*Records for the task*
-----

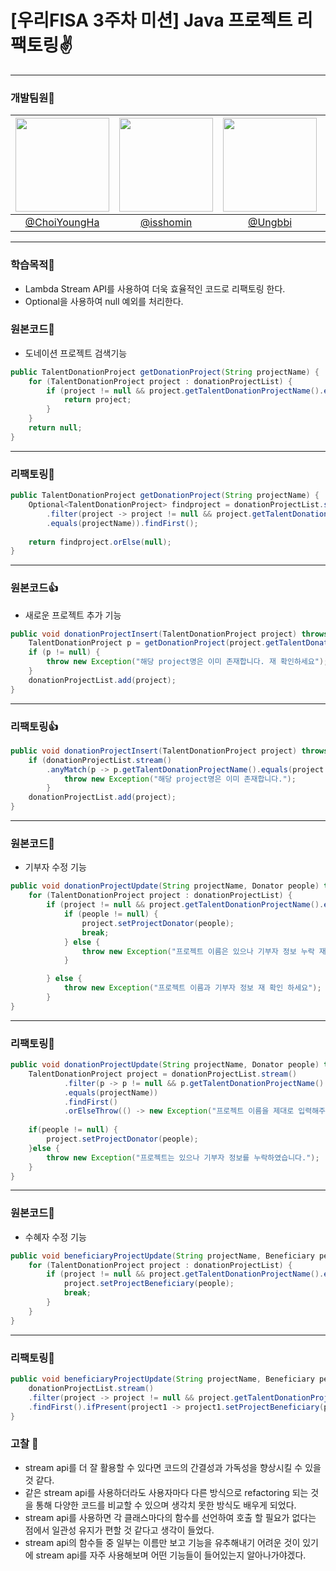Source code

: # [우리FISA 3주차 미션] Java 프로젝트 리팩토링✌

---

### 개발팀원👏

|<img src="https://avatars.githubusercontent.com/u/64997345?v=4" width="150" height="150"/>|<img src="https://avatars.githubusercontent.com/u/79312705?v=4" width="150" height="150"/>|<img src="https://avatars.githubusercontent.com/u/100770130?v=4" width="150" height="150"/>|<img src="https://avatars.githubusercontent.com/u/127733525?v=4" width="150" height="150"/>|
|:-:|:-:|:-:|:-:|
|[@ChoiYoungHa](https://github.com/ChoiYoungHa)|[@isshomin](https://github.com/isshomin)|[@Ungbbi](https://github.com/Ungbbi)|[@dkac0012](https://github.com/dkac0012)|
---

### 학습목적👀

- Lambda Stream API를 사용하여 더욱 효율적인 코드로 리팩토링 한다.
- Optional을 사용하여 null 예외를 처리한다.

### 원본코드👏
- 도네이션 프로젝트 검색기능
```java
public TalentDonationProject getDonationProject(String projectName) {
	for (TalentDonationProject project : donationProjectList) {
		if (project != null && project.getTalentDonationProjectName().equals(projectName)) {
			return project;
		}
	}
	return null;
}
```

---

### 리팩토링👏
```java
public TalentDonationProject getDonationProject(String projectName) {
	Optional<TalentDonationProject> findproject = donationProjectList.stream()
		.filter(project -> project != null && project.getTalentDonationProjectName()
		.equals(projectName)).findFirst();
		
	return findproject.orElse(null);
}
```
---

### 원본코드👍
- 새로운 프로젝트 추가 기능
```java
public void donationProjectInsert(TalentDonationProject project) throws Exception {
	TalentDonationProject p = getDonationProject(project.getTalentDonationProjectName());
	if (p != null) {
		throw new Exception("해당 project명은 이미 존재합니다. 재 확인하세요");
	}
	donationProjectList.add(project);
}
```

---

### 리팩토링👍
```java
public void donationProjectInsert(TalentDonationProject project) throws Exception {
	if (donationProjectList.stream()
		.anyMatch(p -> p.getTalentDonationProjectName().equals(project.getTalentDonationProjectName()))) {
			throw new Exception("해당 project명은 이미 존재합니다.");
	    }
	donationProjectList.add(project);
}
```
---
### 원본코드🎉
- 기부자 수정 기능
```java
public void donationProjectUpdate(String projectName, Donator people) throws Exception {
	for (TalentDonationProject project : donationProjectList) {
		if (project != null && project.getTalentDonationProjectName().equals(projectName)) {
			if (people != null) {
				project.setProjectDonator(people);
				break;
			} else {
				throw new Exception("프로젝트 이름은 있으나 기부자 정보 누락 재확인 하세요");
			}

		} else {
			throw new Exception("프로젝트 이름과 기부자 정보 재 확인 하세요");
		}
}
```
---

### 리팩토링🎉
```java
public void donationProjectUpdate(String projectName, Donator people) throws Exception {	
	TalentDonationProject project = donationProjectList.stream()
			.filter(p -> p != null && p.getTalentDonationProjectName()
			.equals(projectName))
			.findFirst()
			.orElseThrow(() -> new Exception("프로젝트 이름을 제대로 입력해주세요"));
		
	if(people != null) {
		project.setProjectDonator(people);
	}else {
		throw new Exception("프로젝트는 있으나 기부자 정보를 누락하였습니다.");
	}
}
```
---
### 원본코드💖
- 수혜자 수정 기능
```java
public void beneficiaryProjectUpdate(String projectName, Beneficiary people) {
	for (TalentDonationProject project : donationProjectList) {
		if (project != null && project.getTalentDonationProjectName().equals(projectName)) {
			project.setProjectBeneficiary(people);
			break;
		}
	}
}
```
---

### 리팩토링💖
```java
public void beneficiaryProjectUpdate(String projectName, Beneficiary people) {
	donationProjectList.stream()
	.filter(project -> project != null && project.getTalentDonationProjectName().equals(projectName))
	.findFirst().ifPresent(project1 -> project1.setProjectBeneficiary(people));
}
```

### 고찰 🧐
- stream api를 더 잘 활용할 수 있다면 코드의 간결성과 가독성을 향상시킬 수 있을 것 같다.
- 같은 stream api를 사용하더라도 사용자마다 다른 방식으로 refactoring 되는 것을 통해 다양한 코드를 비교할 수 있으며 생각치 못한 방식도 배우게 되었다.
- stream api를 사용하면 각 클래스마다의 함수를 선언하여 호출 할 필요가 없다는 점에서 일관성 유지가 편할 것 같다고 생각이 들었다.
- stream api의 함수들 중 일부는 이름만 보고 기능을 유추해내기 어려운 것이 있기에  stream api를 자주 사용해보며 어떤 기능들이 들어있는지 알아나가야겠다.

-----

*Task details*
Using the entries, count how many lines contain the string "사용하여". Write only the number.

*Exercise output*
2